First a bit of history before the lengthy questions:

I have grown orchids (phalaenopsis, dendrobium and oncindium) in the past but killed all of them in a matter of months when I tried to take care of them the way my mom did in South East Asia. So, I did some research on their care in this drier, cooler and less light climate in the Northeast states.

Years passed and I finally got hooked again after spotting a lovely Harlequin phal in Home Depot. The plant nametag says Harlequin Bright Peacock, if that's of any help. I bought it sometime in Feb or March of this year. It was planted in a bark mix and had 2 spikes (both in very early bloom/bud). It also had 5 large firm green leaves and a peek of the roots showed very little root rot.
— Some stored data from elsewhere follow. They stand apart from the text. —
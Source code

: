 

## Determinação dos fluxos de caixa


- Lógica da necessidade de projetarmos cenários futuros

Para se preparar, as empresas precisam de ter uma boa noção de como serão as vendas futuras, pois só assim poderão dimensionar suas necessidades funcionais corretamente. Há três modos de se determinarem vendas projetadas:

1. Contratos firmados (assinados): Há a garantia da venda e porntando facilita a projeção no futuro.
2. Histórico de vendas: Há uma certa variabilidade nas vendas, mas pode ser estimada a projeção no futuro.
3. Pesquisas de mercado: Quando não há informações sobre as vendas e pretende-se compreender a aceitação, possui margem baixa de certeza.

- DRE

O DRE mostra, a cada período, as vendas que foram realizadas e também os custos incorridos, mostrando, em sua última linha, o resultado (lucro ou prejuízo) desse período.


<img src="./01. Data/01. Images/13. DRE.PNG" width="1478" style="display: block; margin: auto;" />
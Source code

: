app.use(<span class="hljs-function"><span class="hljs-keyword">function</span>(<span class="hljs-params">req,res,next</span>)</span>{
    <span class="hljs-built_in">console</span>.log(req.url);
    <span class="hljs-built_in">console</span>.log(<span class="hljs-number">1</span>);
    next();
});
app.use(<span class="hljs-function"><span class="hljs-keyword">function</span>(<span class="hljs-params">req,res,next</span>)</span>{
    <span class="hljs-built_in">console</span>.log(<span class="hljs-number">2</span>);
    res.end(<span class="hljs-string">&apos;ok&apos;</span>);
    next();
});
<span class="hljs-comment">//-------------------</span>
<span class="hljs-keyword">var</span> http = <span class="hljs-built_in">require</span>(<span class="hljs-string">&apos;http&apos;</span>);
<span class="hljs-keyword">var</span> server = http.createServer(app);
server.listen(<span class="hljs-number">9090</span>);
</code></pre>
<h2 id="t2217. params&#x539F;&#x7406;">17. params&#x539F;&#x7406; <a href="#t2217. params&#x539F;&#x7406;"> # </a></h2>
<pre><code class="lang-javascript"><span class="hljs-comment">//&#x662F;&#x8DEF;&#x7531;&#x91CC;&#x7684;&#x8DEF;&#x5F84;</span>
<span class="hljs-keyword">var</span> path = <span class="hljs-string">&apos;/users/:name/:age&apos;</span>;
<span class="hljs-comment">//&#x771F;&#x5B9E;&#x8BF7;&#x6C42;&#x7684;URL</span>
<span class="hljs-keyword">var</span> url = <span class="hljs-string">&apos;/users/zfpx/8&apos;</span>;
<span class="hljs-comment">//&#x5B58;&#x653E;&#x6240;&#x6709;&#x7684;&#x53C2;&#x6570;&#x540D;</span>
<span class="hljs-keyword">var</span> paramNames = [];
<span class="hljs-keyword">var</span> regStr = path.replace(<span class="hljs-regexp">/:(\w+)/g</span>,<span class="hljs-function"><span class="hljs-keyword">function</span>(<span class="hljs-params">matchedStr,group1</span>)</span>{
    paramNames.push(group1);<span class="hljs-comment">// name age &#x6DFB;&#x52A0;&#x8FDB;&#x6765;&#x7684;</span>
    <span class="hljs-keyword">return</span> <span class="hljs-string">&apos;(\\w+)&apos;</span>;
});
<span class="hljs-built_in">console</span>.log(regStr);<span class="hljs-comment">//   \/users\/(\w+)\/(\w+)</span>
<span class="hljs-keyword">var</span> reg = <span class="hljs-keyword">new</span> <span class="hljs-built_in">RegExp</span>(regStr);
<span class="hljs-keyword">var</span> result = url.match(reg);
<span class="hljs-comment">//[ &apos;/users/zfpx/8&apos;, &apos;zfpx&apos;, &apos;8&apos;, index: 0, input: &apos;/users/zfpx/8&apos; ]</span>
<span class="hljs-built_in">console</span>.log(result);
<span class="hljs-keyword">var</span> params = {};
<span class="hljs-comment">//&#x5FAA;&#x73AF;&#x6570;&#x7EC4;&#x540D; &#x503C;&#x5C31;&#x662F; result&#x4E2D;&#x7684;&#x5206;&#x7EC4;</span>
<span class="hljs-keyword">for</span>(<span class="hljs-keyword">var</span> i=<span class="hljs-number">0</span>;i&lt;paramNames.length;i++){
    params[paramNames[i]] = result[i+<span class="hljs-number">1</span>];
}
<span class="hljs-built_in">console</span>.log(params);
I re-checked the roots as soon as I got home. They were in all right condition so I replanted the phal in a new bark mixture in a clay pot with 4 side slits and one round hole at the bottom. I also sat it in a clay tray filled with pebbles and water in my bathroom. My humidity meter next to the pahl reads anywhere from 50% to 70% humidity. This phal sits slightly back from my southern window (light strength controlled by shades). For watering, I alternate between fertilizing one week, then just flushing with water the following week. I would water from the top of the pot, avoiding the crown and leaves, then leave the pot to soak in the water (totally covering the slits) for 10 to 15 minutes, then draining the water. I am using a generic orchid fertilizer.

The phal seemed to do quite well. I didn't lose any flowers to bud blast although a few buds never fully developed (turned brown and dropped off before opening) because I underwatered during the summer months. The lowest leaf yellowed and dropped off leaving 4 leaves each spanning at least 5 inches or more. Both spikes continued to bloom and grow (although very slowly) though spring, summer and fall.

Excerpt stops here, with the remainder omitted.